Brian Clark wrote:
> I'd love to be able to do this too. I posted a message similar to this a
> while ago to the list and didn't get anything. Anyone have any ideas on
> how to do this?
> 
> Brian!
> 
> 
> Michael Fuller said:

If you're versed and have plenty of time for C, you shouldn't have too
many problems adding this functionality for IP address ranges. 
Modify qmail-smptd to check for an environment variables such as "$RELAYTYPE".
You can set RELAYTYPE or others with TCP rules. TCP rules would be edited by an
external process. This process would be responsible for reading groups 
information from the LDAP directory. Another way is to modify qmail-smtpd
to do this directly from LDAP, but do we really want to bloat up qmail-smtpd?
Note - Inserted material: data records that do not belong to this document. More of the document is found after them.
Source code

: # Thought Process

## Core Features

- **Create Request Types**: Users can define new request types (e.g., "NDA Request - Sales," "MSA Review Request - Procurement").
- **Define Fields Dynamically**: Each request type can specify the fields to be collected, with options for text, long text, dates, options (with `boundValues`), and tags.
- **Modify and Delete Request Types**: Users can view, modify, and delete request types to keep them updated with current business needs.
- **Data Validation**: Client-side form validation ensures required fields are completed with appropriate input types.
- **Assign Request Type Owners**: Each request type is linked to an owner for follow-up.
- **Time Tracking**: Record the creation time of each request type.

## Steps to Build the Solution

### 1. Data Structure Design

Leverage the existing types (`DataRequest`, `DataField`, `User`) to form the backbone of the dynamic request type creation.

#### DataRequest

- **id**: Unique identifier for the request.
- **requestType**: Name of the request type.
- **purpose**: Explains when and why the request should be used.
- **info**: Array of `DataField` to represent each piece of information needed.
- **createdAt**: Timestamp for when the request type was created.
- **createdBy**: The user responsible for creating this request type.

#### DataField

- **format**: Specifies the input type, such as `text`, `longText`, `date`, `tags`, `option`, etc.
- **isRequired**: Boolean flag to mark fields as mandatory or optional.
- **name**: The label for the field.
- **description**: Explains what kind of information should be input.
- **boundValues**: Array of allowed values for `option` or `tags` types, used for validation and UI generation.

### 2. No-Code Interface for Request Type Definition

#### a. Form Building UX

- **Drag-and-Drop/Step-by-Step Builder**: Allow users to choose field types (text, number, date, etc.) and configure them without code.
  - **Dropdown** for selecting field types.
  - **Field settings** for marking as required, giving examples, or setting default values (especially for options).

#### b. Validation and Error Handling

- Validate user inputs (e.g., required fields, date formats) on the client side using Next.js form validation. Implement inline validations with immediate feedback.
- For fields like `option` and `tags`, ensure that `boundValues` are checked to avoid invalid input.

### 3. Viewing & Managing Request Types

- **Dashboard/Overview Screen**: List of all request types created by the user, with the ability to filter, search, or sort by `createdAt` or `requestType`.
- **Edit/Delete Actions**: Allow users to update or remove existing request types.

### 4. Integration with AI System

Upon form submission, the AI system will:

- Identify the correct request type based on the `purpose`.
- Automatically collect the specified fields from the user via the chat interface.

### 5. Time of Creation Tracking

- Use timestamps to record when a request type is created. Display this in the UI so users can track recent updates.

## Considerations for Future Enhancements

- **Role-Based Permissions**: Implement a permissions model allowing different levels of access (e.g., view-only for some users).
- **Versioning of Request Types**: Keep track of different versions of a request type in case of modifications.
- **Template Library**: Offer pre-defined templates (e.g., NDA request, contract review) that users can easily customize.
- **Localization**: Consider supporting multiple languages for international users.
A trick would be to have a complete qmail-smtpd replacement. If
written with the tinyldap API, wouldn't be much larger. You really don't
want to add OpenLDAP bloat to qmail-smtpd for busy servers.
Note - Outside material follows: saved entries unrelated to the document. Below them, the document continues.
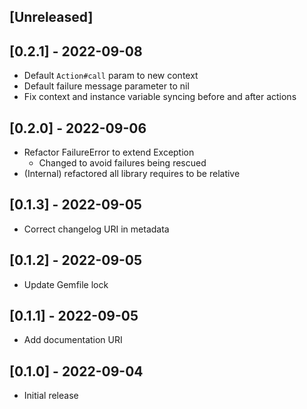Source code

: ## [Unreleased]

## [0.2.1] - 2022-09-08

- Default `Action#call` param to new context
- Default failure message parameter to nil
- Fix context and instance variable syncing before and after actions

## [0.2.0] - 2022-09-06

- Refactor FailureError to extend Exception
  - Changed to avoid failures being rescued
- (Internal) refactored all library requires to be relative

## [0.1.3] - 2022-09-05

- Correct changelog URI in metadata

## [0.1.2] - 2022-09-05

- Update Gemfile lock

## [0.1.1] - 2022-09-05

- Add documentation URI

## [0.1.0] - 2022-09-04

- Initial release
This is somewhat related. One good way to selectively relay is by
knowing IP address ranges of the SMTP clients. We update our TCP rules for
qmail-smtpd from the SQL database (trigger) which is being written to by our
RADIUS server (for those email users who are coming from our dial-up; our dial-up
provider doesn't update us on their network changes). If there's an IP address
range we don't know about, it will be added to TCP rules automatically.